Every once in a blue moon, a hospital does get caught. Last year, Doctors Community Hospital in Prince George’s County was fined $30,000 by Maryland health regulators after failing to notify them that a patient had died and that at least seven others suffered serious harm as a result of medical malpractice. But the practical reality is that a $30,000 fine is a drop in the bucket for a large hospital and the chances of getting caught covering up medical malpractice in Maryland are extremely low.

As I discussed yesterday, a process tort of failing to disclose or conceal would be a viable solution. But MedChi lobbyists are never going to let the Maryland legislature create a statute that creates a new tort and the “stare decisis is king” Maryland Court of Appeals is not likely to create a controversial new tort anytime soon.

A new study published in the Archives of Internal Medicine underscores what patients have known for a long time: good research to find the right doctor does not necessarily yield the right doctor.

The study found only a thin correlation between how the doctor performed according to the patient and the objective facts – education, board certification, malpractice claims, disciplinary actions, etc. – that are commonly used to evaluate doctors on-line.

The study did find one thing that I have a hard time believing is true: there is no meaningful correlation between doctors who paid on malpractice claims and those who have not.
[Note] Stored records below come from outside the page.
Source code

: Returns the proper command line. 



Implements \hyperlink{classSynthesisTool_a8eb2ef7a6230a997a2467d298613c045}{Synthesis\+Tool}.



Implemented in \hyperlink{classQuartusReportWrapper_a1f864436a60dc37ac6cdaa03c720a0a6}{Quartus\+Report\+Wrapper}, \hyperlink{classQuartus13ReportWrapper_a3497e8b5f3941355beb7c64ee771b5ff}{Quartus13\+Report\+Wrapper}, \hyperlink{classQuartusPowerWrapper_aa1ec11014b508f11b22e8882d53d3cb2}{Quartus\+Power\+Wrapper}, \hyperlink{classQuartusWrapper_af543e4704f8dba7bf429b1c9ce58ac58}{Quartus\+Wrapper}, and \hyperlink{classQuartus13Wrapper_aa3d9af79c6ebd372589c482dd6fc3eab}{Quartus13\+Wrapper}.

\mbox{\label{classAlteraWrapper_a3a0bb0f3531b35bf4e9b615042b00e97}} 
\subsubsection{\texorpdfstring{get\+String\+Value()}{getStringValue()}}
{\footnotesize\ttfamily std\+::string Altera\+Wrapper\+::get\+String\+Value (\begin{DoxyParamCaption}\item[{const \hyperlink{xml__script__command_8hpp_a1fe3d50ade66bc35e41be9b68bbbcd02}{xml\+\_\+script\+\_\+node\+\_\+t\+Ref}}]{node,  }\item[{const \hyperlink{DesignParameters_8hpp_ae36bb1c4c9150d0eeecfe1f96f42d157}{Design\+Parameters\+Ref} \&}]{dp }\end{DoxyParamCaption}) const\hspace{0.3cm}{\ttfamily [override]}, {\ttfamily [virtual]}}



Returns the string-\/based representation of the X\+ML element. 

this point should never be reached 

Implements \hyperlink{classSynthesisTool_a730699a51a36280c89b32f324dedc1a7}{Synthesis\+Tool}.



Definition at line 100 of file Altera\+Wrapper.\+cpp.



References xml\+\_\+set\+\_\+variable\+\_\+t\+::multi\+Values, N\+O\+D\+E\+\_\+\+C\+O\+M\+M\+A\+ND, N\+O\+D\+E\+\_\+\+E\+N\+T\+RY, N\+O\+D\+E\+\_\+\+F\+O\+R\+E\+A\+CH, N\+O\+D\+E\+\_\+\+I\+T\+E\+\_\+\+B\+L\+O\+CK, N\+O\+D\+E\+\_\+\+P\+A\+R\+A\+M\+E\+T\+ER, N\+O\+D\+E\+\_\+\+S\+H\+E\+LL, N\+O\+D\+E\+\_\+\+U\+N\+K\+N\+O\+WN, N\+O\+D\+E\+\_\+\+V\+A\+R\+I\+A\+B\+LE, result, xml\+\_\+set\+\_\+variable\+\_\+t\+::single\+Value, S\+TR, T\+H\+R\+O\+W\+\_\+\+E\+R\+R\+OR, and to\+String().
There is no doubt that good doctors (and good lawyers, by the way) commit malpractice. But studies have also shown that a small number of doctors make up a large percentage of the malpractice payouts and that many of those doctors are “frequent flyers” who have been sued in the past. Moreover, there are other studies suggesting some doctors get sued more than others because they communicate so poorly. Patients usually don’t report that the doctor who communicates poorly did a great job treating them. So it’s hard to imagine how this data could be accurate. But it sounds like a quality study in a good medical journal so it will be interesting to see if there are follow-up studies that look at this issue more closely.
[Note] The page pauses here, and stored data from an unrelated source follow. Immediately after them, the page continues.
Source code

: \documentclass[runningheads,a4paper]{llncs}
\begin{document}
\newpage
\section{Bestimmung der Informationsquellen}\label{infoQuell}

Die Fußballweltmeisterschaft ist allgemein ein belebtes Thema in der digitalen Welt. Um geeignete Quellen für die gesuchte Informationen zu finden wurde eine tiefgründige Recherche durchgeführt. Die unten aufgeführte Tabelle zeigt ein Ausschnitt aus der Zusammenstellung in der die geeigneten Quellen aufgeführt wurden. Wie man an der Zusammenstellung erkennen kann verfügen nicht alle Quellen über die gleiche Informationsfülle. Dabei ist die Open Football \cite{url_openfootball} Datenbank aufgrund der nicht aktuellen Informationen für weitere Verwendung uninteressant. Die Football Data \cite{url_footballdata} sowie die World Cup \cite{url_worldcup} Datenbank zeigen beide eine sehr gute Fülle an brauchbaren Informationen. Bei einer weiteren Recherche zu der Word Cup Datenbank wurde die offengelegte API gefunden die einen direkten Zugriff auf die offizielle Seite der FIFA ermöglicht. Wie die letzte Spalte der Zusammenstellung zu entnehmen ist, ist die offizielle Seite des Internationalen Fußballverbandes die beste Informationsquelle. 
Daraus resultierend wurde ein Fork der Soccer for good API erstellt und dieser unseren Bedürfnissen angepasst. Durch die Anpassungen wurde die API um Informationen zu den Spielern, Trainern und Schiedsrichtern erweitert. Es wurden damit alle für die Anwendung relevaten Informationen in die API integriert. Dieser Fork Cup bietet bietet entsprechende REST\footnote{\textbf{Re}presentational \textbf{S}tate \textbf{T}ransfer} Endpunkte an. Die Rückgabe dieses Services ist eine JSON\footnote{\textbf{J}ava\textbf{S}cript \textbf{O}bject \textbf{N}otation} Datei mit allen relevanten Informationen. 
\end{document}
The Baltimore Sun published a well-written rant about the deterioration of the doctor-patient relationship. The editorial stems from the well-publicized shooting at Johns Hopkins by a man distraught about his mother’s medical treatment. The writer paints an awful picture of a war between doctors and patients that is beginning to boil over.

I can tell you that none of this is going on in my doctor’s office. But I don’t know what is going on elsewhere. The author appears to be someone in the “know” but there is no explanation of the author’s frame of reference. I would have expected the author to be identified as a doctor or other health care provider. (A quick Google search indicated the author was a writer which would make sense. The piece is well-written, florid, and dramatic.)

The author sees the problems as a symptom of the “erosion of civility, humility and reason across America.” I could not disagree more. Certainly, minorities, women, gays, and lesbians, and many others have experienced an increase in civility and reason. The good ole days never really were. I’ll take 2010 over any other year in human history.

The widely read blog KevinMD, written by Dr. Kevin Pho who is an opinion leader on issues related to the medical point-of-view on medical malpractice issues, makes what I think is a startling admission:

Politically, malpractice caps are dead — tort reformers should abandon that option. Furthermore, arguing that tort reform will save significant sums of money is growing less viable.

It’s more important to re-frame the malpractice debate to focus on patients. That’s where the malpractice reform crowd will have more solid evidence to stand on.